### What the task requires
Retype each entry. Leave every word as it is.

── Data

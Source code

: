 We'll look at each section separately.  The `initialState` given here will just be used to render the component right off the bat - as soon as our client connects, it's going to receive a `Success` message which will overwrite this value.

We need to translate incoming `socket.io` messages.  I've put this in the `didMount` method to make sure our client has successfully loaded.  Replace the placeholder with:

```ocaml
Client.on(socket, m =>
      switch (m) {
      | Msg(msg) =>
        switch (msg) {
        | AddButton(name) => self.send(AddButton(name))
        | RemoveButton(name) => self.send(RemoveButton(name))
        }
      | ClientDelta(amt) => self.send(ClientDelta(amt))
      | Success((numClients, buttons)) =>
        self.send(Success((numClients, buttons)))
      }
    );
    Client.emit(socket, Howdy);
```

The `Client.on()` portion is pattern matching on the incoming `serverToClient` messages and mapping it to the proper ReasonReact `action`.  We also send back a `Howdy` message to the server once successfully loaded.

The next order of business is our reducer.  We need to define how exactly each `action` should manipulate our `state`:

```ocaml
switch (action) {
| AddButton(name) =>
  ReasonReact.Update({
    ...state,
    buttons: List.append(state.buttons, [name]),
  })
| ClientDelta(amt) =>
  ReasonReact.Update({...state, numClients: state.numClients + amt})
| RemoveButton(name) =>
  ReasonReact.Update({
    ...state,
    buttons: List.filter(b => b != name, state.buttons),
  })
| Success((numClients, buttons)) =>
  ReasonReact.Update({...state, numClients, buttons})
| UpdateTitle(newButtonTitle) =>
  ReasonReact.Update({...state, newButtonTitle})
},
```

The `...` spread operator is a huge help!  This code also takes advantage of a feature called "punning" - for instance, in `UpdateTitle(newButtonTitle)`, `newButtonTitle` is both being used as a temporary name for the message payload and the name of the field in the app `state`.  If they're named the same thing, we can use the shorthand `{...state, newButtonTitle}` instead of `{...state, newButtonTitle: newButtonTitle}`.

────

### Answer
Source code

: We'll look at each section separately.  The `initialState` given here will just be used to render the component right off the bat - as soon as our client connects, it's going to receive a `Success` message which will overwrite this value.

We need to translate incoming `socket.io` messages.  I've put this in the `didMount` method to make sure our client has successfully loaded.  Replace the placeholder with:

```ocaml
Client.on(socket, m =>
      switch (m) {
      | Msg(msg) =>
        switch (msg) {
        | AddButton(name) => self.send(AddButton(name))
        | RemoveButton(name) => self.send(RemoveButton(name))
        }
      | ClientDelta(amt) => self.send(ClientDelta(amt))
      | Success((numClients, buttons)) =>
        self.send(Success((numClients, buttons)))
      }
    );
    Client.emit(socket, Howdy);
```

The `Client.on()` portion is pattern matching on the incoming `serverToClient` messages and mapping it to the proper ReasonReact `action`.  We also send back a `Howdy` message to the server once successfully loaded.

The next order of business is our reducer.  We need to define how exactly each `action` should manipulate our `state`:

```ocaml
switch (action) {
| AddButton(name) =>
  ReasonReact.Update({
    ...state,
    buttons: List.append(state.buttons, [name]),
  })
| ClientDelta(amt) =>
  ReasonReact.Update({...state, numClients: state.numClients + amt})
| RemoveButton(name) =>
  ReasonReact.Update({
    ...state,
    buttons: List.filter(b => b != name, state.buttons),
  })
| Success((numClients, buttons)) =>
  ReasonReact.Update({...state, numClients, buttons})
| UpdateTitle(newButtonTitle) =>
  ReasonReact.Update({...state, newButtonTitle})
},
```

The `...` spread operator is a huge help!  This code also takes advantage of a feature called "punning" - for instance, in `UpdateTitle(newButtonTitle)`, `newButtonTitle` is both being used as a temporary name for the message payload and the name of the field in the app `state`.  If they're named the same thing, we can use the shorthand `{...state, newButtonTitle}` instead of `{...state, newButtonTitle: newButtonTitle}`.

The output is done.